Instructions to follow: A verbatim copy of all the data is required; the pictures should not appear in it.

===== Available data

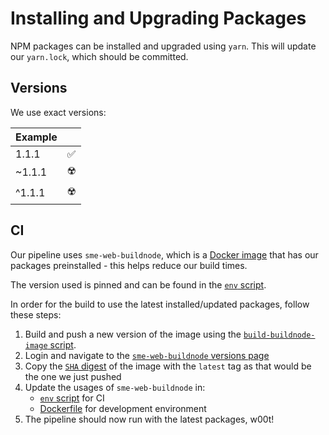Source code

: # Installing and Upgrading Packages

NPM packages can be installed and upgraded using `yarn`. This will update our `yarn.lock`, which should be committed.

## Versions

We use exact versions:

| Example |  |
| --- | --- |
| 1.1.1 | ✅ |
| ~1.1.1 | ☢️ |
| ^1.1.1 | ☢️ |

## CI

Our pipeline uses `sme-web-buildnode`, which is a [Docker image](../../ops/buildnode/Dockerfile) that has our packages preinstalled - this helps reduce our build times.

The version used is pinned and can be found in the [`env` script](../../ops/bin/env).

In order for the build to use the latest installed/updated packages, follow these steps:

1. Build and push a new version of the image using the [`build-buildnode-image` script](../../ops/bin/build-buildnode-image).
2. Login and navigate to the [`sme-web-buildnode` versions page](https://cloudsmith.io/~myob/repos/sme-web/packages/detail/docker/sme-web-buildnode/#versions)
3. Copy the [`SHA` digest](https://success.docker.com/article/images-tagging-vs-digests) of the image with the `latest` tag as that would be the one we just pushed
4. Update the usages of `sme-web-buildnode` in:
    * [`env` script](../../ops/bin/env) for CI
    * [Dockerfile](../../ops/development/Dockerfile) for development environment
5. The pipeline should now run with the latest packages, w00t!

==========

Answer:
Source code

: # Installing and Upgrading Packages

NPM packages can be installed and upgraded using `yarn`. This will update our `yarn.lock`, which should be committed.

## Versions

We use exact versions:

| Example |  |
| --- | --- |
| 1.1.1 | ✅ |
| ~1.1.1 | ☢️ |
| ^1.1.1 | ☢️ |

## CI

Our pipeline uses `sme-web-buildnode`, which is a [Docker image](../../ops/buildnode/Dockerfile) that has our packages preinstalled - this helps reduce our build times.

The version used is pinned and can be found in the [`env` script](../../ops/bin/env).

In order for the build to use the latest installed/updated packages, follow these steps:

1. Build and push a new version of the image using the [`build-buildnode-image` script](../../ops/bin/build-buildnode-image).
2. Login and navigate to the [`sme-web-buildnode` versions page](https://cloudsmith.io/~myob/repos/sme-web/packages/detail/docker/sme-web-buildnode/#versions)
3. Copy the [`SHA` digest](https://success.docker.com/article/images-tagging-vs-digests) of the image with the `latest` tag as that would be the one we just pushed
4. Update the usages of `sme-web-buildnode` in:
    * [`env` script](../../ops/bin/env) for CI
    * [Dockerfile](../../ops/development/Dockerfile) for development environment
5. The pipeline should now run with the latest packages, w00t!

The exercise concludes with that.